[Exercise objective] Write out all entries word for word.

(Data entries)

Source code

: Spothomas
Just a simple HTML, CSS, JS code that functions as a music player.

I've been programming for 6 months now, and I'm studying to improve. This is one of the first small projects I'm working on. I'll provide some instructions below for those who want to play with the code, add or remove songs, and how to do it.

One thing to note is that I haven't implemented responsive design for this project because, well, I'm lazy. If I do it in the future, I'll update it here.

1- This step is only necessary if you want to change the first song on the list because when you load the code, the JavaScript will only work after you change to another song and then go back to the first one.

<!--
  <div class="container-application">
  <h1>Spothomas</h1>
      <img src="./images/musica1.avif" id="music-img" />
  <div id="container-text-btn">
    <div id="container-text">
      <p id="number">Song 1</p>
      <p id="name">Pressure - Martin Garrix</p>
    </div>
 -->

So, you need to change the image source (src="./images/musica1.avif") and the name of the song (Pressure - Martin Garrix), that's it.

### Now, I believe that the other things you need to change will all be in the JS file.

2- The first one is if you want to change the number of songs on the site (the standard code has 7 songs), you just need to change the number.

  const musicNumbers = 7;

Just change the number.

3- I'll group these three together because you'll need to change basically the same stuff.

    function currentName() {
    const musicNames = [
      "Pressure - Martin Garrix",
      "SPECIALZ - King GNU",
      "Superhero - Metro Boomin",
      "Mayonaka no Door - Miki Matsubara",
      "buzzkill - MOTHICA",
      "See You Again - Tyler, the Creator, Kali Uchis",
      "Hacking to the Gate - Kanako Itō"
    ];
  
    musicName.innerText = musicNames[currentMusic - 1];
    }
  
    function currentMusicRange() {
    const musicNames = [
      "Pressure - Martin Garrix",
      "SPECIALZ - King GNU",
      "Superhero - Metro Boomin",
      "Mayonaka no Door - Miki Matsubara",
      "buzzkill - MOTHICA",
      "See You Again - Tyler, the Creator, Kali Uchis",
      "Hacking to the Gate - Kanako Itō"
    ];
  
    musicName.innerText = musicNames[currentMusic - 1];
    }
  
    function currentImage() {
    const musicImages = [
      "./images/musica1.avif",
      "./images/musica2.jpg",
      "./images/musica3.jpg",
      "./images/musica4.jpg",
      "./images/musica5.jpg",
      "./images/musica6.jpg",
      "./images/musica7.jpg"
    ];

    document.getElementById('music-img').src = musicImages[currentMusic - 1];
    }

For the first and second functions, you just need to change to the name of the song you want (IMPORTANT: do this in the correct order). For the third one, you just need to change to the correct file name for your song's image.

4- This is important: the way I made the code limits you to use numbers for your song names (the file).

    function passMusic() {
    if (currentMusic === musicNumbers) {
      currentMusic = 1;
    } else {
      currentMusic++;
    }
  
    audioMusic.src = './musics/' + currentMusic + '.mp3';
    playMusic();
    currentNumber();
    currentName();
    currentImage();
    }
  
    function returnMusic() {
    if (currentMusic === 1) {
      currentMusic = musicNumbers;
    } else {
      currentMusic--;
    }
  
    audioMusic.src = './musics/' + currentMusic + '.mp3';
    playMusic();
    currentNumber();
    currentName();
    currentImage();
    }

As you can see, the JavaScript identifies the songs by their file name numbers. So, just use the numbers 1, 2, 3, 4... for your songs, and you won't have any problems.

[The answer]
Source code

: Spothomas
Just a simple HTML, CSS, JS code that functions as a music player.

I've been programming for 6 months now, and I'm studying to improve. This is one of the first small projects I'm working on. I'll provide some instructions below for those who want to play with the code, add or remove songs, and how to do it.

One thing to note is that I haven't implemented responsive design for this project because, well, I'm lazy. If I do it in the future, I'll update it here.

1- This step is only necessary if you want to change the first song on the list because when you load the code, the JavaScript will only work after you change to another song and then go back to the first one.

<!--
  <div class="container-application">
  <h1>Spothomas</h1>
      <img src="./images/musica1.avif" id="music-img" />
  <div id="container-text-btn">
    <div id="container-text">
      <p id="number">Song 1</p>
      <p id="name">Pressure - Martin Garrix</p>
    </div>
 -->

So, you need to change the image source (src="./images/musica1.avif") and the name of the song (Pressure - Martin Garrix), that's it.

### Now, I believe that the other things you need to change will all be in the JS file.

2- The first one is if you want to change the number of songs on the site (the standard code has 7 songs), you just need to change the number.

  const musicNumbers = 7;

Just change the number.

3- I'll group these three together because you'll need to change basically the same stuff.

    function currentName() {
    const musicNames = [
      "Pressure - Martin Garrix",
      "SPECIALZ - King GNU",
      "Superhero - Metro Boomin",
      "Mayonaka no Door - Miki Matsubara",
      "buzzkill - MOTHICA",
      "See You Again - Tyler, the Creator, Kali Uchis",
      "Hacking to the Gate - Kanako Itō"
    ];
  
    musicName.innerText = musicNames[currentMusic - 1];
    }
  
    function currentMusicRange() {
    const musicNames = [
      "Pressure - Martin Garrix",
      "SPECIALZ - King GNU",
      "Superhero - Metro Boomin",
      "Mayonaka no Door - Miki Matsubara",
      "buzzkill - MOTHICA",
      "See You Again - Tyler, the Creator, Kali Uchis",
      "Hacking to the Gate - Kanako Itō"
    ];
  
    musicName.innerText = musicNames[currentMusic - 1];
    }
  
    function currentImage() {
    const musicImages = [
      "./images/musica1.avif",
      "./images/musica2.jpg",
      "./images/musica3.jpg",
      "./images/musica4.jpg",
      "./images/musica5.jpg",
      "./images/musica6.jpg",
      "./images/musica7.jpg"
    ];

    document.getElementById('music-img').src = musicImages[currentMusic - 1];
    }

For the first and second functions, you just need to change to the name of the song you want (IMPORTANT: do this in the correct order). For the third one, you just need to change to the correct file name for your song's image.

4- This is important: the way I made the code limits you to use numbers for your song names (the file).

    function passMusic() {
    if (currentMusic === musicNumbers) {
      currentMusic = 1;
    } else {
      currentMusic++;
    }
  
    audioMusic.src = './musics/' + currentMusic + '.mp3';
    playMusic();
    currentNumber();
    currentName();
    currentImage();
    }
  
    function returnMusic() {
    if (currentMusic === 1) {
      currentMusic = musicNumbers;
    } else {
      currentMusic--;
    }
  
    audioMusic.src = './musics/' + currentMusic + '.mp3';
    playMusic();
    currentNumber();
    currentName();
    currentImage();
    }

As you can see, the JavaScript identifies the songs by their file name numbers. So, just use the numbers 1, 2, 3, 4... for your songs, and you won't have any problems.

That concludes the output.